The stock market can be particularly tempting, as stocks can increase in value by double digits sometimes. It's not easy to focus on how to pay off debt when you're looking at a biotech company that might double next year. Things are not quite what they seem, though. It becomes a simpler matter when you understand this: Paying off loans can actually deliver the biggest bang for your bucks.
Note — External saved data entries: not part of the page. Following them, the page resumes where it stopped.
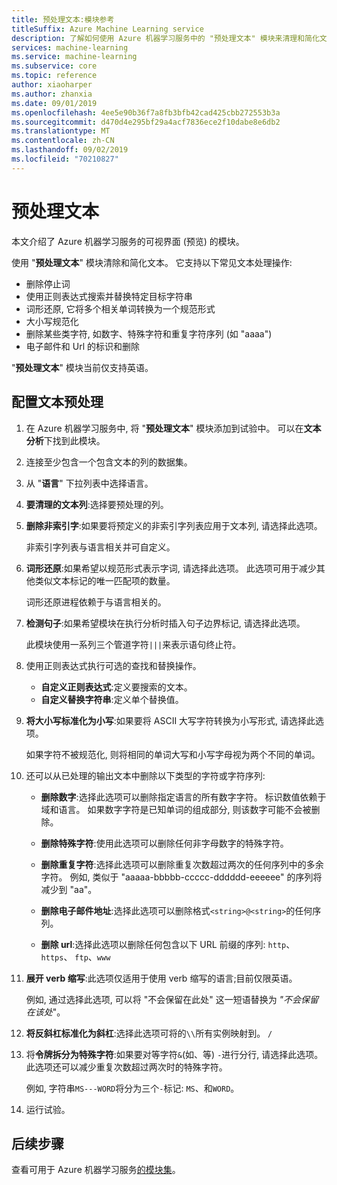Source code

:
```yaml
---
title: 预处理文本:模块参考
titleSuffix: Azure Machine Learning service
description: 了解如何使用 Azure 机器学习服务中的 "预处理文本" 模块来清理和简化文本。
services: machine-learning
ms.service: machine-learning
ms.subservice: core
ms.topic: reference
author: xiaoharper
ms.author: zhanxia
ms.date: 09/01/2019
ms.openlocfilehash: 4ee5e90b36f7a8fb3bfb42cad425cbb272553b3a
ms.sourcegitcommit: d470d4e295bf29a4acf7836ece2f10dabe8e6db2
ms.translationtype: MT
ms.contentlocale: zh-CN
ms.lasthandoff: 09/02/2019
ms.locfileid: "70210827"
---
```

# <a name="preprocess-text"></a>预处理文本

本文介绍了 Azure 机器学习服务的可视界面 (预览) 的模块。

使用 "**预处理文本**" 模块清除和简化文本。 它支持以下常见文本处理操作:

* 删除停止词
* 使用正则表达式搜索并替换特定目标字符串
* 词形还原, 它将多个相关单词转换为一个规范形式
* 大小写规范化
* 删除某些类字符, 如数字、特殊字符和重复字符序列 (如 "aaaa")
* 电子邮件和 Url 的标识和删除

"**预处理文本**" 模块当前仅支持英语。

## <a name="configure-text-preprocessing"></a>配置文本预处理  

1.  在 Azure 机器学习服务中, 将 "**预处理文本**" 模块添加到试验中。 可以在**文本分析**下找到此模块。

1. 连接至少包含一个包含文本的列的数据集。

1. 从 "**语言**" 下拉列表中选择语言。

1. **要清理的文本列**:选择要预处理的列。

1. **删除非索引字**:如果要将预定义的非索引字列表应用于文本列, 请选择此选项。 

    非索引字列表与语言相关并可自定义。

1. **词形还原**:如果希望以规范形式表示字词, 请选择此选项。 此选项可用于减少其他类似文本标记的唯一匹配项的数量。

    词形还原进程依赖于与语言相关的。

1. **检测句子**:如果希望模块在执行分析时插入句子边界标记, 请选择此选项。

    此模块使用一系列三个管道字符`|||`来表示语句终止符。

1. 使用正则表达式执行可选的查找和替换操作。

    * **自定义正则表达式**:定义要搜索的文本。
    * **自定义替换字符串**:定义单个替换值。

1. **将大小写标准化为小写**:如果要将 ASCII 大写字符转换为小写形式, 请选择此选项。

    如果字符不被规范化, 则将相同的单词大写和小写字母视为两个不同的单词。

1. 还可以从已处理的输出文本中删除以下类型的字符或字符序列:

    * **删除数字**:选择此选项可以删除指定语言的所有数字字符。 标识数值依赖于域和语言。 如果数字字符是已知单词的组成部分, 则该数字可能不会被删除。
    
    * **删除特殊字符**:使用此选项可以删除任何非字母数字的特殊字符。
    
    * **删除重复字符**:选择此选项可以删除重复次数超过两次的任何序列中的多余字符。 例如, 类似于 "aaaaa-bbbbb-ccccc-dddddd-eeeeee" 的序列将减少到 "aa"。
    
    * **删除电子邮件地址**:选择此选项可以删除格式`<string>@<string>`的任何序列。  
    * **删除 url**:选择此选项以删除任何包含以下 URL 前缀的序列: `http`、 `https`、 `ftp`、`www`
    
1. **展开 verb 缩写**:此选项仅适用于使用 verb 缩写的语言;目前仅限英语。 

    例如, 通过选择此选项, 可以将 "不会保留在此处" 这一短语替换为 *"不会保留在该处*"。

1. **将反斜杠标准化为斜杠**:选择此选项可将的`\\`所有实例映射到。 `/`

1. 将**令牌拆分为特殊字符**:如果要对等字符`&`(如、等) `-`进行分行, 请选择此选项。 此选项还可以减少重复次数超过两次时的特殊字符。 

    例如, 字符串`MS---WORD`将分为三个`-`标记: `MS`、和`WORD`。

1. 运行试验。

## <a name="next-steps"></a>后续步骤

查看可用于 Azure 机器学习服务[的模块集](module-reference.md)。 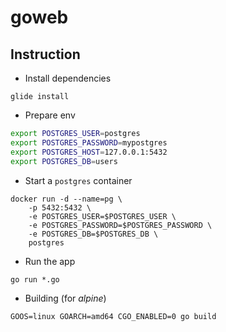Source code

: # goweb

## Instruction

- Install dependencies
```console
glide install
```

- Prepare env

```sh
export POSTGRES_USER=postgres
export POSTGRES_PASSWORD=mypostgres
export POSTGRES_HOST=127.0.0.1:5432
export POSTGRES_DB=users
```

- Start a `postgres` container

```console
docker run -d --name=pg \
    -p 5432:5432 \
    -e POSTGRES_USER=$POSTGRES_USER \
    -e POSTGRES_PASSWORD=$POSTGRES_PASSWORD \
    -e POSTGRES_DB=$POSTGRES_DB \
    postgres
```

- Run the app

```console
go run *.go
```

- Building (for *alpine*)

```console
GOOS=linux GOARCH=amd64 CGO_ENABLED=0 go build
```
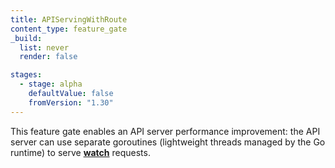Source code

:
 ```yaml
---
title: APIServingWithRoute
content_type: feature_gate
_build:
  list: never
  render: false

stages:
  - stage: alpha 
    defaultValue: false
    fromVersion: "1.30"
---
```

This feature gate enables an API server performance improvement:
the API server can use separate goroutines (lightweight threads managed by the Go runtime)
to serve [**watch**](/docs/reference/using-api/api-concepts/#efficient-detection-of-changes)
requests.
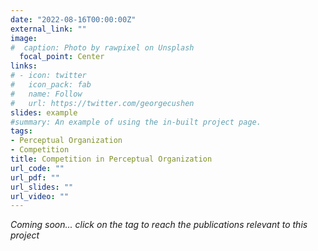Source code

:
```yaml
---
date: "2022-08-16T00:00:00Z"
external_link: ""
image:
#  caption: Photo by rawpixel on Unsplash
  focal_point: Center
links:
# - icon: twitter
#   icon_pack: fab
#   name: Follow
#   url: https://twitter.com/georgecushen
slides: example
#summary: An example of using the in-built project page.
tags:
- Perceptual Organization
- Competition
title: Competition in Perceptual Organization
url_code: ""
url_pdf: ""
url_slides: ""
url_video: ""
---
```


*Coming soon... click on the tag to reach the publications relevant to this project*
Consider these typical interest rates that many of us face on our debts:

  • Car loan: 3% or more
  • Mortgage: 4% or more
  • Home equity loans: 5% or more
  • Student loans: 7% or more
  • Credit card balances: 16% to 20% or more

Now consider that the average annual return of the overall stock market, historically, is about 10%, and that it's often less than that. Sure, in 2009 the S&P 500 soared about 26%, and in 2012 it gained 16%. But in 2005 it added less than 5%, and in 2007 not much more than 5%. In 2011 it gained only about 2%, and in 2008... well, it plunged nearly 37%.

Bigger -- and guaranteed
Put all of this information together, and what to do becomes clear. By paying off any part of a debt with a 5% interest rate, you essentially earn a guaranteed 5% return on it! If you're saddled with a lot of high-interest rate credit card debt, well, that's indeed rough. But the silver lining is that you can earn big double-digit returns when you pay off that debt. If you pay $1,000 toward a loan charging you 20%, you're saving yourself from having to fork over some $200 annually on that debt. In fact, if you left that $1,000 principal in place, you'd be paying a lot of interest on it year after year -- so by paying off that debt you can save a lot of money!

How to pay off debt
Actually paying off debt can be easier said than done, though. Still it's not impossible, even with huge sums. Here are a few suggestions for how to pay off debt:

  • Tackle your highest-interest rate debt first, as it will save you the most money over the long run. Then move on to lower-rate debt. Ignore minimum payment amounts and make maximum ones, paying down as much as you can.
     
  • Rein in as much of your discretionary spending as possible. There are powerful sums to be saved simply by cutting out a few luxuries such as a daily Frappuccino or a service you rarely use. Review your regular expenses, too -- you may no longer need collision coverage on your car insurance, for example, if the car is very old.
     
  • If having a credit card in your pocket makes it too tempting to charge items you don't absolutely need and may not be able to pay for right away, consider making your purchases only with cash or checks.
     
  • You might rearrange your debt by paying off higher-interest-rate credit card debt with a lower-interest home equity loan or by moving your balance to a lower-rate card.
     
  • You might even consider taking on a part-time job for a while, to generate extra income. That probably doesn't sound like an appealing option, but if you add 10 hours per week at $15 per hour for just one year, that's $7,800, pre-tax.
     
  • Don't let yourself be discouraged now or later. Get inspiration from folks who have paid off many tens of thousands of dollars in debt. You can learn a lot about how to pay off debt from them.

How to pay off debt becomes a simpler matter once you see how powerful an investment in your future it really is, and once you create a plan for actually doing it.